Scan the data, and whenever a line contains "operations", copy it.

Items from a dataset
- Opening Delimiter -
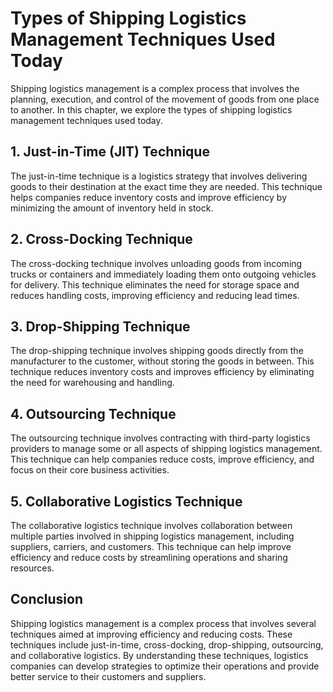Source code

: Types of Shipping Logistics Management Techniques Used Today
====================================================================================================================

Shipping logistics management is a complex process that involves the planning, execution, and control of the movement of goods from one place to another. In this chapter, we explore the types of shipping logistics management techniques used today.

## 1. Just-in-Time (JIT) Technique

The just-in-time technique is a logistics strategy that involves delivering goods to their destination at the exact time they are needed. This technique helps companies reduce inventory costs and improve efficiency by minimizing the amount of inventory held in stock.

## 2. Cross-Docking Technique

The cross-docking technique involves unloading goods from incoming trucks or containers and immediately loading them onto outgoing vehicles for delivery. This technique eliminates the need for storage space and reduces handling costs, improving efficiency and reducing lead times.

## 3. Drop-Shipping Technique

The drop-shipping technique involves shipping goods directly from the manufacturer to the customer, without storing the goods in between. This technique reduces inventory costs and improves efficiency by eliminating the need for warehousing and handling.

## 4. Outsourcing Technique

The outsourcing technique involves contracting with third-party logistics providers to manage some or all aspects of shipping logistics management. This technique can help companies reduce costs, improve efficiency, and focus on their core business activities.

## 5. Collaborative Logistics Technique

The collaborative logistics technique involves collaboration between multiple parties involved in shipping logistics management, including suppliers, carriers, and customers. This technique can help improve efficiency and reduce costs by streamlining operations and sharing resources.

Conclusion
----------

Shipping logistics management is a complex process that involves several techniques aimed at improving efficiency and reducing costs. These techniques include just-in-time, cross-docking, drop-shipping, outsourcing, and collaborative logistics. By understanding these techniques, logistics companies can develop strategies to optimize their operations and provide better service to their customers and suppliers.
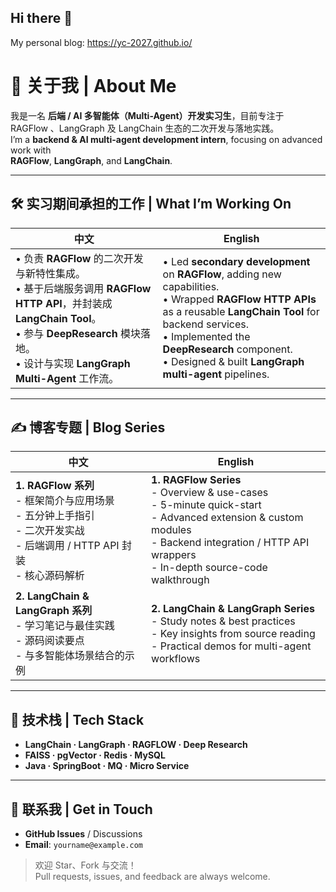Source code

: ## Hi there 👋

<!--
**Omari-00/Omari-00** is a ✨ _special_ ✨ repository because its `README.md` (this file) appears on your GitHub profile.

Here are some ideas to get you started:

- 🔭 I’m currently working on ...
- 🌱 I’m currently learning ...
- 👯 I’m looking to collaborate on ...
- 🤔 I’m looking for help with ...
- 💬 Ask me about ...
- 📫 How to reach me: ...
- 😄 Pronouns: ...
- ⚡ Fun fact: ...
-->

My personal blog: https://yc-2027.github.io/

<!-- README.md -->

# 🌟 关于我 | About Me
我是一名 **后端 / AI 多智能体（Multi-Agent）开发实习生**，目前专注于  
RAGFlow 、LangGraph 及 LangChain 生态的二次开发与落地实践。  
I’m a **backend & AI multi-agent development intern**, focusing on advanced work with  
**RAGFlow**, **LangGraph**, and **LangChain**.

---

## 🛠️  实习期间承担的工作 | What I’m Working On

| 中文 | English |
| --- | --- |
| • 负责 **RAGFlow** 的二次开发与新特性集成。<br/>• 基于后端服务调用 **RAGFlow HTTP API**，并封装成 **LangChain Tool**。<br/>• 参与 **DeepResearch** 模块落地。<br/>• 设计与实现 **LangGraph Multi-Agent** 工作流。 | • Led **secondary development** on **RAGFlow**, adding new capabilities.<br/>• Wrapped **RAGFlow HTTP APIs** as a reusable **LangChain Tool** for backend services.<br/>• Implemented the **DeepResearch** component.<br/>• Designed & built **LangGraph multi-agent** pipelines. |

---

## ✍️ 博客专题 | Blog Series

| 中文 | English |
| --- | --- |
| **1. RAGFlow 系列**<br/>- 框架简介与应用场景<br/>- 五分钟上手指引<br/>- 二次开发实战<br/>- 后端调用 / HTTP API 封装<br/>- 核心源码解析 | **1. RAGFlow Series**<br/>- Overview & use-cases<br/>- 5-minute quick-start<br/>- Advanced extension & custom modules<br/>- Backend integration / HTTP API wrappers<br/>- In-depth source-code walkthrough |
| **2. LangChain & LangGraph 系列**<br/>- 学习笔记与最佳实践<br/>- 源码阅读要点<br/>- 与多智能体场景结合的示例 | **2. LangChain & LangGraph Series**<br/>- Study notes & best practices<br/>- Key insights from source reading<br/>- Practical demos for multi-agent workflows |

---

## 🚀 技术栈 | Tech Stack

- **LangChain · LangGraph · RAGFLOW · Deep Research**
- **FAISS · pgVector · Redis · MySQL**
- **Java · SpringBoot · MQ · Micro Service**

---

## 🤝 联系我 | Get in Touch
- **GitHub Issues** / Discussions  
- **Email**: `yourname@example.com`

> 欢迎 Star、Fork 与交流！  
> Pull requests, issues, and feedback are always welcome.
- Closing Delimiter -
▶ **Solution for this task**
The collaborative logistics technique involves collaboration between multiple parties involved in shipping logistics management, including suppliers, carriers, and customers. This technique can help improve efficiency and reduce costs by streamlining operations and sharing resources.
Shipping logistics management is a complex process that involves several techniques aimed at improving efficiency and reducing costs. These techniques include just-in-time, cross-docking, drop-shipping, outsourcing, and collaborative logistics. By understanding these techniques, logistics companies can develop strategies to optimize their operations and provide better service to their customers and suppliers.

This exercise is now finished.